The zone is open to the west and south. During 2022 FPX will mount another 10 hole core drilling program to extend and infill the Van system on 200 m spacing to support a resource estimate. Since the Baptiste mining schedule only has a few early years averaging 0.13%-0.14% ore it is possible that the eventual mining plan starts with the Van deposit whose metallurgy can be fast-tracked using the Baptiste studies as a guide. The stock price was not rewarded in 2021 by this accomplishment which potentially boosts the economic value and definitely boosts the long term strategic value as a future supply of clean, possibly carbon neutral nickel. 2021 was a year when the FPX story kept getting better without price appreciation, a bummer for existing shareholders but a boon for newcomers. Part of the problem was that the April financing attracted a generalist US fund which became FPX's third largest shareholder but after a couple months got the willies and spent the rest of the year liquidating its position.

FPX Nickel Inc is a Good Spec Value rated Favorite because at $7.75 base case nickel the PEA indicates a target price of $4.82 using a 10% discount rate and $13.62 using a 5% rate. At the $10.26/lb nickel price in mid January 2022 these numbers jump to $12.20 and $26.67. And if you dare to assume a long term $15/lb nickel price, the target prices jump to staggering levels of $26.12 and $51.30 per share. If you substitute the 0.14% Van grade as the LOM average the target prices at $10.26 per lb are $15.62 and $33.49. This is before any potential value add from making nickel and cobalt sulphate is included, or finding a market for the magnetite waste product.

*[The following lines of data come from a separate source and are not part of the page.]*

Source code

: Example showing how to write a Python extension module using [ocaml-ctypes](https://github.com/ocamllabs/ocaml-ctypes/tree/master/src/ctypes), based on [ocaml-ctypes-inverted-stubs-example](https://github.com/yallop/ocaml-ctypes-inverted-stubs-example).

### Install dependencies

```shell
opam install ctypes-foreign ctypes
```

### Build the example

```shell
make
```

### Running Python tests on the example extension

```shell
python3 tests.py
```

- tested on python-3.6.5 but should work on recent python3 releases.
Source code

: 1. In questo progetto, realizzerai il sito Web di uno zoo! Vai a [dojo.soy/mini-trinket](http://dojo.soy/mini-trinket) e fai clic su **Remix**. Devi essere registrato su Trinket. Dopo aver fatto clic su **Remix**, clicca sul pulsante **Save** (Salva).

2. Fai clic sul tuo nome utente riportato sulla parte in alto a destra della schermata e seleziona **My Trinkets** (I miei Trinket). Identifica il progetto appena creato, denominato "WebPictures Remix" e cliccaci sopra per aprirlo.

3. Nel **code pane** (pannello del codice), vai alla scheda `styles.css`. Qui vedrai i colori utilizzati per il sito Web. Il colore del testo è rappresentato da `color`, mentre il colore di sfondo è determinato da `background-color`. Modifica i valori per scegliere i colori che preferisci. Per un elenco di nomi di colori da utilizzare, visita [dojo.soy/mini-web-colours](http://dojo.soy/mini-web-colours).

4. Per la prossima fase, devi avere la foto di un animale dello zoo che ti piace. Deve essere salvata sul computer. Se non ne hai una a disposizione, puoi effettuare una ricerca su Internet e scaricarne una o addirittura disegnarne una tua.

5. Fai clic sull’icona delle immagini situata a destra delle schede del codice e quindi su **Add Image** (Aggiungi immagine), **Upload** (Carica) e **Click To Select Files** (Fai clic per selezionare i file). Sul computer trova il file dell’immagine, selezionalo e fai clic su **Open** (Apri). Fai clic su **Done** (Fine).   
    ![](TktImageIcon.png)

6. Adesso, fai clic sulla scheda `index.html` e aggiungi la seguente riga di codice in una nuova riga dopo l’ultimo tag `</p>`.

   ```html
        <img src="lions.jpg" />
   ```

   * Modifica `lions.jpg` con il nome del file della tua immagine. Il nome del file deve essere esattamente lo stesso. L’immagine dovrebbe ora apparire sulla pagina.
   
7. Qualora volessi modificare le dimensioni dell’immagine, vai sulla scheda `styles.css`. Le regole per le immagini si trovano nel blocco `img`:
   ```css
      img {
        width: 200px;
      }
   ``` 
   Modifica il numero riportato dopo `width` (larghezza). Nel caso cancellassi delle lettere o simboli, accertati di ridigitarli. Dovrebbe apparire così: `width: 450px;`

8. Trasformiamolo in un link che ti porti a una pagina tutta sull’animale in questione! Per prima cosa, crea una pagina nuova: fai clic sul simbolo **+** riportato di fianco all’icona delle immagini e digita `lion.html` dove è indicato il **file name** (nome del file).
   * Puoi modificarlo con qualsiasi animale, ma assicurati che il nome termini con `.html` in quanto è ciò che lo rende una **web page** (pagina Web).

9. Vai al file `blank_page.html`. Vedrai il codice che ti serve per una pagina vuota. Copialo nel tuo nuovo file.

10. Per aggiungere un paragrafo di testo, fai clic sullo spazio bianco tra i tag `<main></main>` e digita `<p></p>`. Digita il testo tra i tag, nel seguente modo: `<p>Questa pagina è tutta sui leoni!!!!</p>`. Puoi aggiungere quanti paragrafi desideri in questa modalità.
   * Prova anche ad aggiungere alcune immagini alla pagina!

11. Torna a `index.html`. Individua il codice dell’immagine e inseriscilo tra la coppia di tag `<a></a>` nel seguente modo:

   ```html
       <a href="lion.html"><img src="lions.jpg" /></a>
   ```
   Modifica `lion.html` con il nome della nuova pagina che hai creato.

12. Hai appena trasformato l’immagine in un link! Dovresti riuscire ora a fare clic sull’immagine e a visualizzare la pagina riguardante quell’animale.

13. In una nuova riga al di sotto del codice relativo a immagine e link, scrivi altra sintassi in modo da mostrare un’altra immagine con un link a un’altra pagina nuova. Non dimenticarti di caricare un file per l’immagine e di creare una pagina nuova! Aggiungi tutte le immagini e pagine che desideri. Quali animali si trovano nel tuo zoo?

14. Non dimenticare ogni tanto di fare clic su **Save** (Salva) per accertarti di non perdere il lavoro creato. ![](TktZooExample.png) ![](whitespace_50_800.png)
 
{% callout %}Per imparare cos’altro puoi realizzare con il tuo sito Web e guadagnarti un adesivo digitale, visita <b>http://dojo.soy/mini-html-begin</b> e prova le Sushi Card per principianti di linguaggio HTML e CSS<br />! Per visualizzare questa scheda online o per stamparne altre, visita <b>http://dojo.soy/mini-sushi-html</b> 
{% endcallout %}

Now obviously the indicated after-tax NPV is not the proper value for a project whose economics are based on the 30%-35% uncertainty associated with a PEA. A project that is at a fully funded PFS stage according to the uncertainty ladder of the rational speculation model deserves a value of 25% to 50% of the ultimate NPV outcome which would knock our $12.20-$26.67 price targets at $10.26/lb nickel based on the PEA scenario down to a range of $3.00-$6.00 per share at a 10% discount rate and $6-$13 per share at a 5% discount rate. That implies FPX Nickel should be trading 500% higher than the $0.50 stock price at the end of 2021 where FPX Nickel Corp was a made a 2022 Favorite. The junior is executing all the tedious steps of a PFS such as metallurgical studies and geotechnical drilling, and given the homogenous nature of the Baptiste deposit, we should not expect any unpleasant technical surprises. The biggest risk is probably the anti-mining lobby which opposes any large scale mining operation and will not hesitate to mobilize local First Nations groups to oppose the permitting process. But given the dirty alternatives for nickel supply, the Decar project might end up being supported by thoughtful environmentalists and the First Nations in this infrastructurally good location who already are involved logging activities might like a long lived mine in their backyard.